- **What is expected**: Check every line of the data below for the word "task". Copy the ones that have it.

Stored data
======
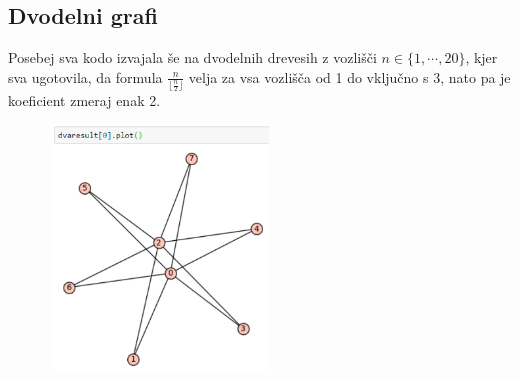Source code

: \documentclass[a4paper]{article}
\begin{document}
\subsection{Dvodelni grafi}
Posebej sva kodo izvajala še na dvodelnih drevesih z vozlišči $n \in \{1, \cdots, 20\}$, kjer sva ugotovila, da formula $\frac{n}{\lfloor{\frac{n}{2}}\rfloor}$ velja za vsa vozlišča od 1 do vključno s 3, nato pa je koeficient zmeraj enak 2.

\begin{figure}[h!]
    \centering
    \includegraphics[width=6cm, height=6.5cm]{Slika18}
    \label{fig:mesh1}
\end{figure}
\end{document}
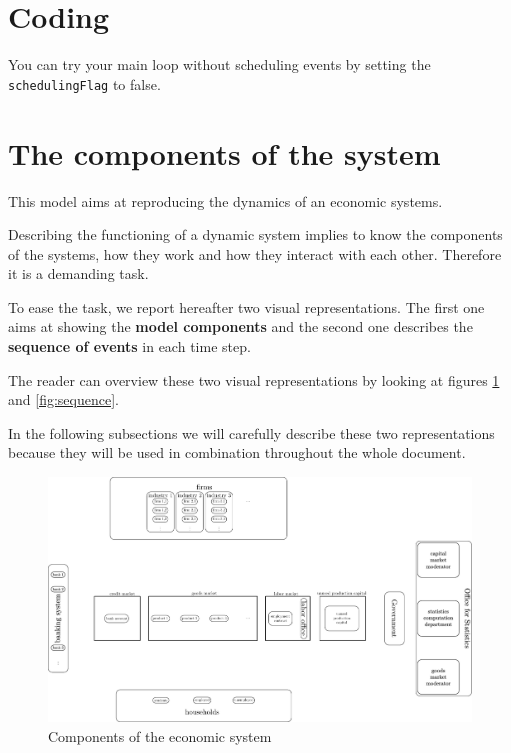 \documentclass{article}
\begin{document}
\tableofcontents
\section{Coding}
You can try your main loop without scheduling events by setting the \verb+schedulingFlag+ to false.
\section{The components of the system}
This model aims at reproducing the dynamics of an economic systems.

Describing the functioning of a dynamic system implies to know the components of the systems, how they work and how they interact with each other. 
Therefore it is a demanding task.

To ease the task, we report hereafter two visual representations. The first one aims at showing the \textbf{model components} and the second one describes the \textbf{sequence of events} in each time step.

The reader can overview these two visual representations by looking at figures \ref{fig:components} and \ref{fig:sequence}.

In the following subsections we will carefully describe these two representations because they will be used in combination throughout the whole document. 

\begin{figure}[htp]
\hskip-1cm\includegraphics[scale=0.5]{agents_and_interactions_figure1.pdf}
	\caption{Components of the economic system}
	\label{fig:components}
\end{figure}
\end{document}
======
- **Solution to the problem**:
Therefore it is a demanding task.
To ease the task, we report hereafter two visual representations. The first one aims at showing the \textbf{model components} and the second one describes the \textbf{sequence of events} in each time step.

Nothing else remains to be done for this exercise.